Provided material:
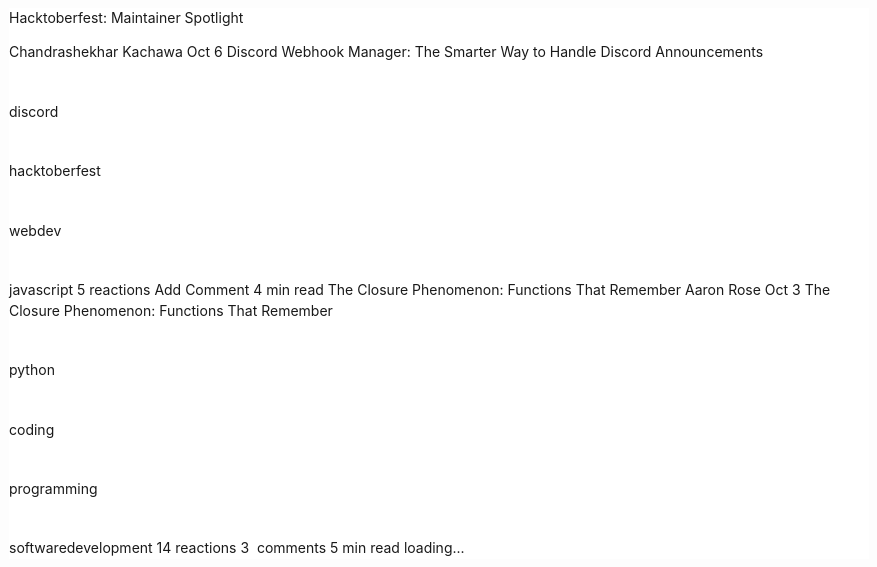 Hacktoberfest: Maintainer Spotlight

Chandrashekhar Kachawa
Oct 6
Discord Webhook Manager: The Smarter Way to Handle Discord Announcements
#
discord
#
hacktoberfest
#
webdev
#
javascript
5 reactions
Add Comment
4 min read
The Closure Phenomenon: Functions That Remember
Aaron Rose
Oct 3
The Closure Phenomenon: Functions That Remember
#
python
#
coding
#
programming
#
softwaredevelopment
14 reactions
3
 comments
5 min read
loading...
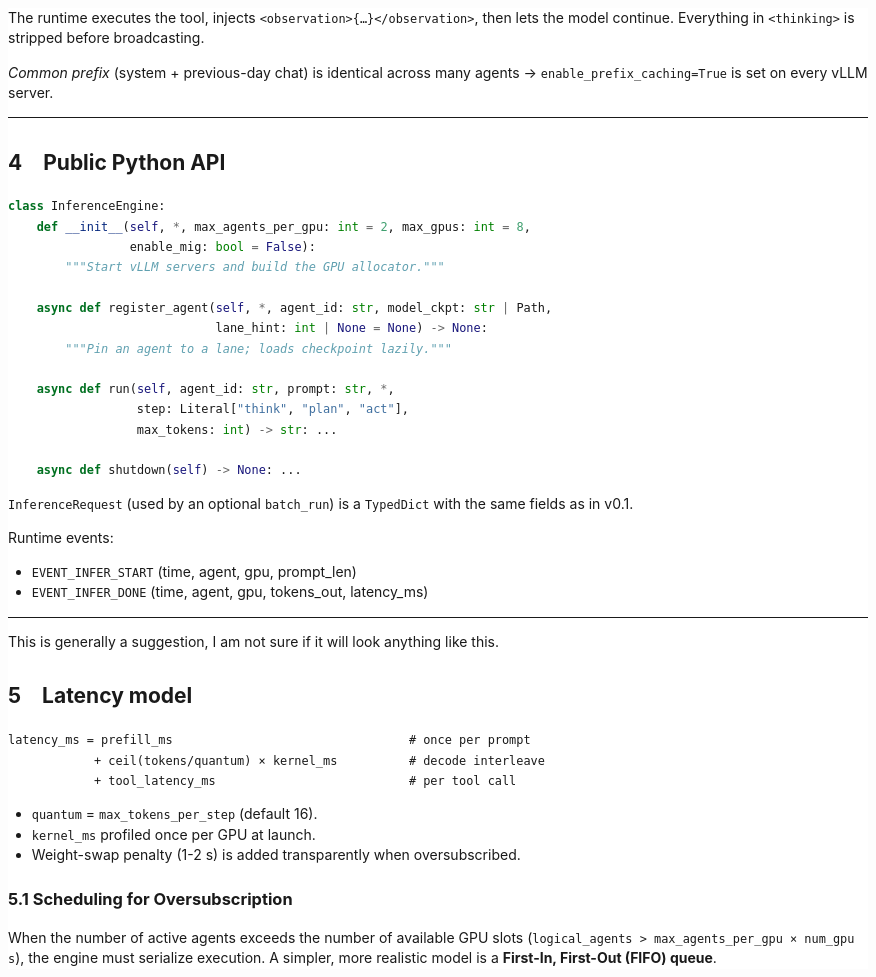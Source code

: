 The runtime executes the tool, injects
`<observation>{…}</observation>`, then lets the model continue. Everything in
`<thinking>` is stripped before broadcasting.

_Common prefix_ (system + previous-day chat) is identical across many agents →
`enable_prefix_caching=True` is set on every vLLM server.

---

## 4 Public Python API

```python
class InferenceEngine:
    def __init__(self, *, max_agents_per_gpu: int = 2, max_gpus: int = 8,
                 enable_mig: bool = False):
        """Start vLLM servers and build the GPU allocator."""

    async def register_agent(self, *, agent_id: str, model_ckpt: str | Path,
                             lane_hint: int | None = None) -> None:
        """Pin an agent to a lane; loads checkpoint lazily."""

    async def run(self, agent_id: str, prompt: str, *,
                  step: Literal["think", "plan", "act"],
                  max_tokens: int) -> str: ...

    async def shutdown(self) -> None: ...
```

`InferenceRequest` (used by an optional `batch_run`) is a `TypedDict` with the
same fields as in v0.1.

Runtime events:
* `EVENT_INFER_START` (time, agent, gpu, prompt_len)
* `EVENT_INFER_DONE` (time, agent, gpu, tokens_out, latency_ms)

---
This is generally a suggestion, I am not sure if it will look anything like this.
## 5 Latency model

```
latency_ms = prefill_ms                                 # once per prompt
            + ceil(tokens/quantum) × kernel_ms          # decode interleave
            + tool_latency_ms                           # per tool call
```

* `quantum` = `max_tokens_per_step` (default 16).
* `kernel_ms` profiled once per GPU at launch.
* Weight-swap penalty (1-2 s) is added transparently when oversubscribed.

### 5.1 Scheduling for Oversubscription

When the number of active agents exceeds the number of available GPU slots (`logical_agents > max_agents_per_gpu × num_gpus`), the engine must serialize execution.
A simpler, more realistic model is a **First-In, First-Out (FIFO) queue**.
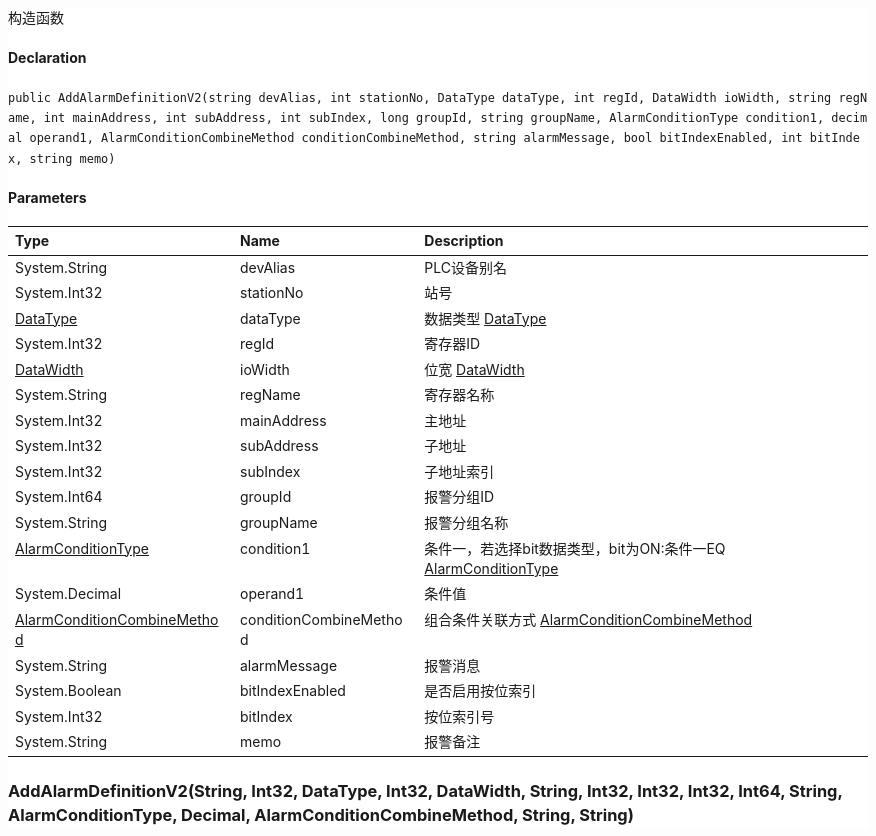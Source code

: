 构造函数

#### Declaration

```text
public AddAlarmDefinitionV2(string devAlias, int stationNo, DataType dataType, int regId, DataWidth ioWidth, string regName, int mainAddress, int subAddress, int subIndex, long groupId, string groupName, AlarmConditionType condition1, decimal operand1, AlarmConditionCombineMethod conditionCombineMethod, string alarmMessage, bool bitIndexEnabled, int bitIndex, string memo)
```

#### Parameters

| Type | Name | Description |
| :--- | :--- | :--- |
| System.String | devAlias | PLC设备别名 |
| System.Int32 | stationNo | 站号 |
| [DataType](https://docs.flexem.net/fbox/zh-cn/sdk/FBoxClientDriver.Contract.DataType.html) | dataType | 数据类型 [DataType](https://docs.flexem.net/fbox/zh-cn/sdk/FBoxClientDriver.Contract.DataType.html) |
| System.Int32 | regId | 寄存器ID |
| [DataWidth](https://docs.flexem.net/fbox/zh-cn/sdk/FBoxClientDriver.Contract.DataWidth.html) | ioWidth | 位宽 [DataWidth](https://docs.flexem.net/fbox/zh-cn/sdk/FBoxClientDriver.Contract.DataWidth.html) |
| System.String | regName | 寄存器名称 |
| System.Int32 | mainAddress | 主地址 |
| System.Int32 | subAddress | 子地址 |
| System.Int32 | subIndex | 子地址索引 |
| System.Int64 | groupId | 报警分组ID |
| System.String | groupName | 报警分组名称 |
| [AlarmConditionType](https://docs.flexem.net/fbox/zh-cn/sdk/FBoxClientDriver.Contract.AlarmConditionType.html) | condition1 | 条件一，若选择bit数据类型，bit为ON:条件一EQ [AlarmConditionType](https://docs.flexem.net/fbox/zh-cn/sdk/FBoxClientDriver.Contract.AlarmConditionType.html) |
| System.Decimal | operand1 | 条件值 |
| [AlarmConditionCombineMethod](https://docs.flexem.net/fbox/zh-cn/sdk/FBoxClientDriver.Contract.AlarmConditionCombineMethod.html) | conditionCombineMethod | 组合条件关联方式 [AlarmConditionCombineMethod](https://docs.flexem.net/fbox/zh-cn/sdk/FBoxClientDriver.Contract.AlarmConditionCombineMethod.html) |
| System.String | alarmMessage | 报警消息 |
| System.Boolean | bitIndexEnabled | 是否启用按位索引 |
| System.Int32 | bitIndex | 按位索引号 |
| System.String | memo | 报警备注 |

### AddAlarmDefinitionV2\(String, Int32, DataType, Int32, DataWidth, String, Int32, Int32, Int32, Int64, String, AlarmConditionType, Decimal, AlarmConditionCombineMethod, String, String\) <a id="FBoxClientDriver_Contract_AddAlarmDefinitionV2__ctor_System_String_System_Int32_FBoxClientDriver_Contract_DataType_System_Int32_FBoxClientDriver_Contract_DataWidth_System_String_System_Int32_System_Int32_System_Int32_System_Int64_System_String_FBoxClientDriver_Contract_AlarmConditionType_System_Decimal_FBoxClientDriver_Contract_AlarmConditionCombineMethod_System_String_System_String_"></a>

* * *

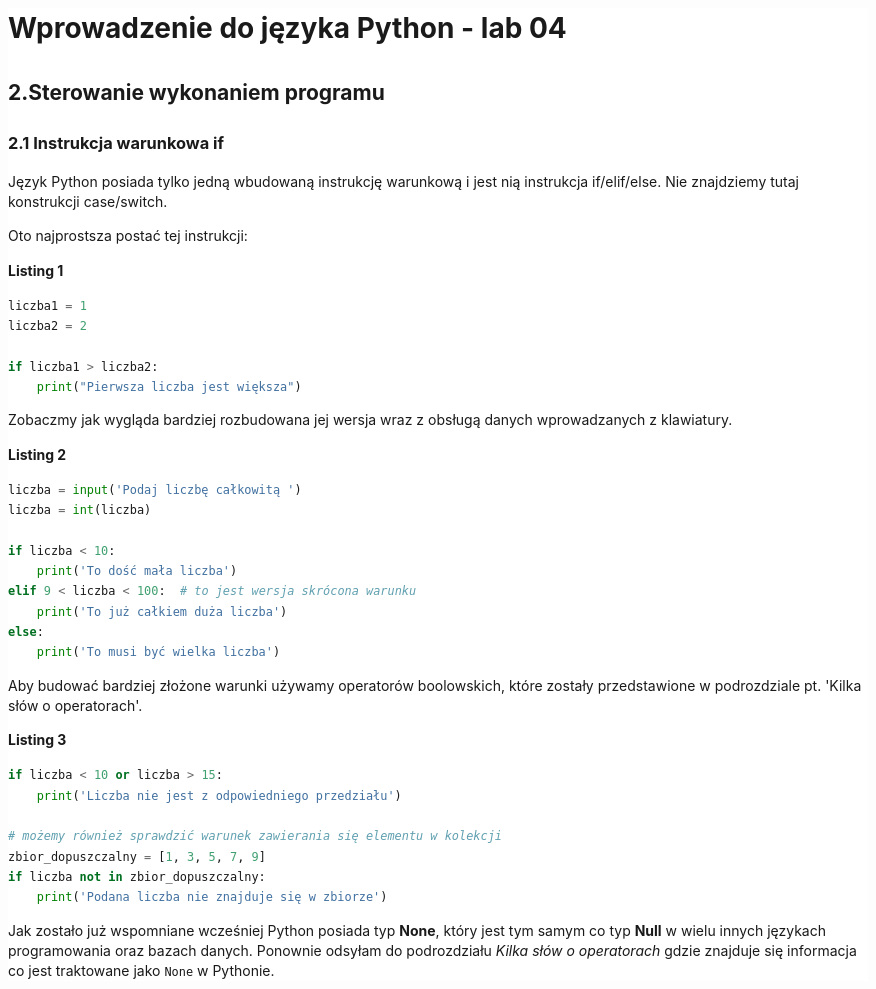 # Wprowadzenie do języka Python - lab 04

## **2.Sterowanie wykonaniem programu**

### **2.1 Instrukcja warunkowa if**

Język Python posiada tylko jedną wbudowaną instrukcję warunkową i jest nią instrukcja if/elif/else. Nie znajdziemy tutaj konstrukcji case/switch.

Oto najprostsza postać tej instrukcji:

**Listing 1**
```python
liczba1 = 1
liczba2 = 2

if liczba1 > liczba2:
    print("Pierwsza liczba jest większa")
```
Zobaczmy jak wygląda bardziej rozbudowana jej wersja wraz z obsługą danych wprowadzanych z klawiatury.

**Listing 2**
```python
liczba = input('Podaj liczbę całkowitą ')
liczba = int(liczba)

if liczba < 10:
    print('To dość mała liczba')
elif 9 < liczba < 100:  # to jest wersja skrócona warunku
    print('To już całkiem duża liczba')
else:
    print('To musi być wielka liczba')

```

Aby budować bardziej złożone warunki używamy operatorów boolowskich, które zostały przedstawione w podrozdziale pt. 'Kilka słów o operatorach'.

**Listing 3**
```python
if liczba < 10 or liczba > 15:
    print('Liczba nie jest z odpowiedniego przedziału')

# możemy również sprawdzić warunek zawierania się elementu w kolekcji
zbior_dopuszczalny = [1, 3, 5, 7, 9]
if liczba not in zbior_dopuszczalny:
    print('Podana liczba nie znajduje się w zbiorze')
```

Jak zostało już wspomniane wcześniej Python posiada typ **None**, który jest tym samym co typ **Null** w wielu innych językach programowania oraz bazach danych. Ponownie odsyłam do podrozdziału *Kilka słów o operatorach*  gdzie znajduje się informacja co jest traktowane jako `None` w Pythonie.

Directions: Look through the entries above and quote exactly the lines from the line with "mainAddress | 主地址 |" to the line with "operand1 | 条件值 |", counting both of those lines.

Result of the task:
| System.Int32 | mainAddress | 主地址 |
| System.Int32 | subAddress | 子地址 |
| System.Int32 | subIndex | 子地址索引 |
| System.Int64 | groupId | 报警分组ID |
| System.String | groupName | 报警分组名称 |
| [AlarmConditionType](https://docs.flexem.net/fbox/zh-cn/sdk/FBoxClientDriver.Contract.AlarmConditionType.html) | condition1 | 条件一，若选择bit数据类型，bit为ON:条件一EQ [AlarmConditionType](https://docs.flexem.net/fbox/zh-cn/sdk/FBoxClientDriver.Contract.AlarmConditionType.html) |
| System.Decimal | operand1 | 条件值 |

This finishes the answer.